После торжеств Ковалевский уехал в Ниццу. А Софья Васильевна, возвращаясь с какого-нибудь вечера, устроенного в ее честь, ходила по комнате всю ночь напролет. Ослабленная работой, она не имела сил справиться с собой.
В одну из таких бессонных ночей Ковалевская написала Миттаг-Леффлеру: «Как я благодарна вам за вашу дружбу! Да, право, я начинаю думать, что это единственно хорошее, что было послано мне в жизни, и как мне совестно, что я до сих пор так мало сделала, чтобы доказать вам, как глубоко я ценю ее. Но не вините меня за это, дорогой Геста: я, право, совершенно не владею собой в настоящую минуту. Со всех сторон мне присылают поздравительные письма, а я, по странной иронии судьбы, еще никогда не чувствовала себя такой несчастной, как теперь. Несчастна, как собака! Впрочем, я думаю, что собаки, к своему счастью, не могут быть никогда так несчастны, как люди, и, в особенности, как женщины.
Но я надеюсь со временем сделаться благоразумнее.
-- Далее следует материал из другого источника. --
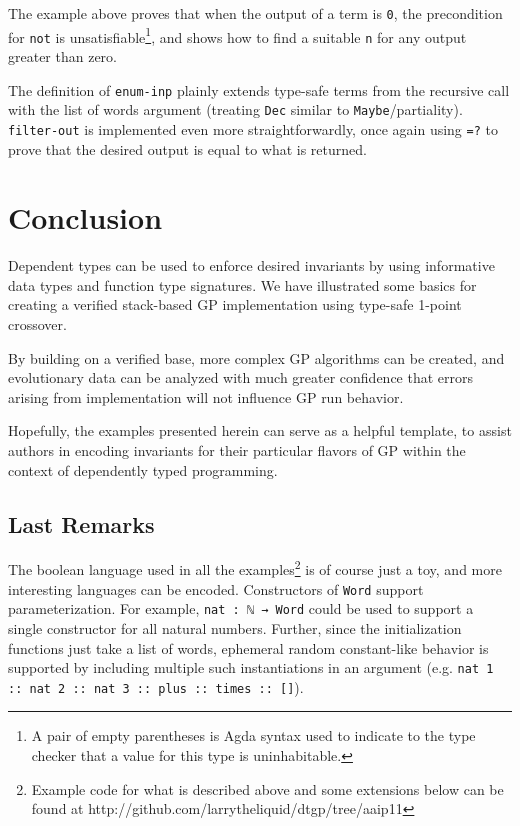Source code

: \documentclass[runningheads,a4paper]{llncs}
\begin{document}
The example above proves that when the output of a term is \texttt{0},
the precondition for \texttt{not} is unsatisfiable\footnote{A pair of empty
  parentheses is Agda syntax used to indicate to the type
  checker that a value for this type is uninhabitable.}, and shows how
to find a suitable \texttt{n} for any output greater than zero.

The definition of \texttt{enum-inp} plainly extends type-safe terms
from the recursive call with the list of words argument (treating
\texttt{Dec} similar to
\texttt{Maybe}/partiality). \texttt{filter-out} is implemented even
more straightforwardly, once again using \texttt{=?} to prove that the
desired output is equal to what is returned.

\section{Conclusion}

Dependent types can be used to enforce desired invariants by using
informative data types and function type signatures. We have illustrated
some basics for creating a verified stack-based GP implementation
using type-safe 1-point crossover.

By building on a verified base, more complex GP algorithms can be
created, and evolutionary data can be analyzed with much greater
confidence that errors arising from implementation will not influence
GP run behavior.

Hopefully, the examples presented herein can serve as a helpful template,
to assist authors in encoding invariants for their particular flavors of
GP within the context of dependently typed programming.

\subsection{Last Remarks}

The boolean language used in all the examples\footnote{Example code
  for what is described above and some extensions below can
  be found at http://github.com/larrytheliquid/dtgp/tree/aaip11
} is of course just a toy,
and more interesting languages can be encoded. Constructors of
\texttt{Word} support parameterization. For example, \texttt{nat : ℕ →
  Word} could be used to support a single constructor for all natural
numbers. Further, since the initialization functions just take a list
of words, ephemeral random constant-like behavior is supported by
including multiple such instantiations in an argument
(e.g. \texttt{nat 1 :: nat 2 :: nat 3 :: plus :: times :: []}). 
\end{document}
По крайней мере употреблю все усилия, чтобы приняться вновь за работу и заинтересоваться практическими вещами, и тогда я, конечно, отдамся всецело под ваше руководство и буду делать все, что вы захотите.
В настоящую минуту единственное, что я могу сделать, это сохранить про себя свое горе, скрыть его в глубине своей души, стараться вести себя возможно осмотрительнее в обществе и не давать поводов для разговоров о себе… Сохраните мне вашу дружбу: я в ней сильно нуждаюсь, уверяю вас».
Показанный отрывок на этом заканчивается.